HTML Parsing

Resiliparse HTML parsing and DOM traversal utilities API documentation.

class resiliparse.parse.html.NodeType(value)

An enumeration.

DOM node type enum.

ELEMENT = 1
ATTRIBUTE = 2
TEXT = 3
CDATA_SECTION = 4
ENTITY_REFERENCE = 5
ENTITY = 6
PROCESSING_INSTRUCTION = 7
COMMENT = 8
DOCUMENT = 9
DOCUMENT_TYPE = 10
DOCUMENT_FRAGMENT = 11
NOTATION = 12
LAST_ENTRY = 13
class resiliparse.parse.html.DOMCollection(self)

Collection of DOM nodes that are the result set of an element matching operation.

A node collection is only valid for as long as the owning HTMLTree is alive and the DOM tree hasn’t been modified. Do not access DOMCollection instances after any sort of DOM tree manipulation.

__getitem__(self, key)

Return the DOMNode at the given index in this collection or another DOMCollection if key is a slice object. Negative indexing is supported.

Parameters:

key – index or slice

Return type:

DOMNode or DOMCollection

Raises:
  • IndexError – if key is out of range

  • TypeError – if key is not an int or slice

__iter__(self)

Iterate the DOM node collection.

Return type:

t.Iterable[DOMNode]

get_element_by_id(self, element_id, case_insensitive=False)

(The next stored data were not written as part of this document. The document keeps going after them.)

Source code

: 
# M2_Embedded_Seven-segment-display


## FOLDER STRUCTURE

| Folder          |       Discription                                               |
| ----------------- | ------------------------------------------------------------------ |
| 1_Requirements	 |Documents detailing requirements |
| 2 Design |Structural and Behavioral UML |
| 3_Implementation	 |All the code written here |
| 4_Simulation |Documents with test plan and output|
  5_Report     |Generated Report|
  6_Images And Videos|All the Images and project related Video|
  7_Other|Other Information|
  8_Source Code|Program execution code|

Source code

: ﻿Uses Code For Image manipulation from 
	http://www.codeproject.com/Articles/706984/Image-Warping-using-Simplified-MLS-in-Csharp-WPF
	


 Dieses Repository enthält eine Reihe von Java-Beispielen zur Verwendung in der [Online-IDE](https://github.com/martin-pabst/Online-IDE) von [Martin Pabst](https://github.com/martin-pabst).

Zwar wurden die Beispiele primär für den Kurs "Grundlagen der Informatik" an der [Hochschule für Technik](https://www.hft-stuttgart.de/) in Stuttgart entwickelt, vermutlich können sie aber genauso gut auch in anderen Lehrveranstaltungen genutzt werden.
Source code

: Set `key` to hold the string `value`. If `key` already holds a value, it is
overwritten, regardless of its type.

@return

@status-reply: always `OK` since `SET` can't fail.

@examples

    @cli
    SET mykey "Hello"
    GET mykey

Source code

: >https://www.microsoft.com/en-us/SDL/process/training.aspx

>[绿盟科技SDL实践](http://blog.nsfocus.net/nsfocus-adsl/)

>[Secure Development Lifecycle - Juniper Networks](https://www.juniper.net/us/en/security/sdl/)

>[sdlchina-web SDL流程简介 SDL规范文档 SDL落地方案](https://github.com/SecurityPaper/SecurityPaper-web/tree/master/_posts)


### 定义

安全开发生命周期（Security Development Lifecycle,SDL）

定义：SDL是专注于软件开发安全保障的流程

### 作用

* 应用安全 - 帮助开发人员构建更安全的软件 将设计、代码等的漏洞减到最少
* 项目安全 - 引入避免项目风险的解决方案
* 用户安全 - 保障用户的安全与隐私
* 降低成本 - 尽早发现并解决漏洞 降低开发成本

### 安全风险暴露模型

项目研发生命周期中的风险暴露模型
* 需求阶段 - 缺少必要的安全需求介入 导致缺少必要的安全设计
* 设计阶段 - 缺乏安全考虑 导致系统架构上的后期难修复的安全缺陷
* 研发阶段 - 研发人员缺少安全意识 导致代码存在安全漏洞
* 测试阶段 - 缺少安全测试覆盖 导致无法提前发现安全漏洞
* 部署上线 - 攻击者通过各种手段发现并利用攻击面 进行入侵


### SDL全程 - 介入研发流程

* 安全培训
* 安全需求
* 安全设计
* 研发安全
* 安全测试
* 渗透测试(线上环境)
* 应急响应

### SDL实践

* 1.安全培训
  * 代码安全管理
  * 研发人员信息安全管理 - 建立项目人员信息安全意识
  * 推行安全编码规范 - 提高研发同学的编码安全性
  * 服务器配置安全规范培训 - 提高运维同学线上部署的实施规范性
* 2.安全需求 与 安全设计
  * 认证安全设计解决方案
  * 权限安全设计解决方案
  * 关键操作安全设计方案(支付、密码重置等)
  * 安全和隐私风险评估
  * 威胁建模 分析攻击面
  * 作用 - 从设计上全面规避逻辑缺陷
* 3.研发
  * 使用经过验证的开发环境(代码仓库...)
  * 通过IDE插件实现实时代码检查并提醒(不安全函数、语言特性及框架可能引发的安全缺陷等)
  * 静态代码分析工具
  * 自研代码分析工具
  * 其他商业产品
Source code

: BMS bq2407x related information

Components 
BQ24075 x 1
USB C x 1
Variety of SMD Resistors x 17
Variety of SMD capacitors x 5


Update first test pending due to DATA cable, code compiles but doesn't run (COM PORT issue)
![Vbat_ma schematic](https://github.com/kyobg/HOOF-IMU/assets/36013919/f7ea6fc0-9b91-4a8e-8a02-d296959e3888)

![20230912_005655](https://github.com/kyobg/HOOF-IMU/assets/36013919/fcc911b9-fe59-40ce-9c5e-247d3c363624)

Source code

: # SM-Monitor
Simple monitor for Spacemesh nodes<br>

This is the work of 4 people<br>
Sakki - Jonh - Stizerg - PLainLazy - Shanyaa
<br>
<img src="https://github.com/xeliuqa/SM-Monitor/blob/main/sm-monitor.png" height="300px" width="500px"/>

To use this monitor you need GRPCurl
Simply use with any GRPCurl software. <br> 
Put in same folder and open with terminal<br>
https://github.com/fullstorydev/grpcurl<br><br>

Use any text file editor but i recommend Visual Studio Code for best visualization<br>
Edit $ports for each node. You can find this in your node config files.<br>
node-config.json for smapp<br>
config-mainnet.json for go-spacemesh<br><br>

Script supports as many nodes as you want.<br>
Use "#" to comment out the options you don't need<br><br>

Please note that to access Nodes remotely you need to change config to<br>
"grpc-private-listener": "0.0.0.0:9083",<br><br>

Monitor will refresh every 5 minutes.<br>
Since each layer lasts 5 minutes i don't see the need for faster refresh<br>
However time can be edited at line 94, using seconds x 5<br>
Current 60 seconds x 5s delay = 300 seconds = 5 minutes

Within all elements in this collection, find and return the element whose ID attribute matches element_id.

Parameters:
  • element_id (str) – element ID

  • case_insensitive (bool) – match ID case-insensitively

Returns:

matching element or None if no such element exists

Return type:

DOMNode or None

get_elements_by_attr(self, attr_name, attr_value, case_insensitive=False)

Within all elements in this collection, find the elements matching the given arbitrary attribute name and value and return a DOMCollection with the aggregated results.

Parameters:
  • attr_name (str) – attribute name

  • attr_value – attribute value

  • case_insensitive (bool) – match attribute value case-insensitively

Returns:

collection of matching elements

Return type:

DOMCollection or None

get_elements_by_class_name(self, element_class, case_insensitive=False)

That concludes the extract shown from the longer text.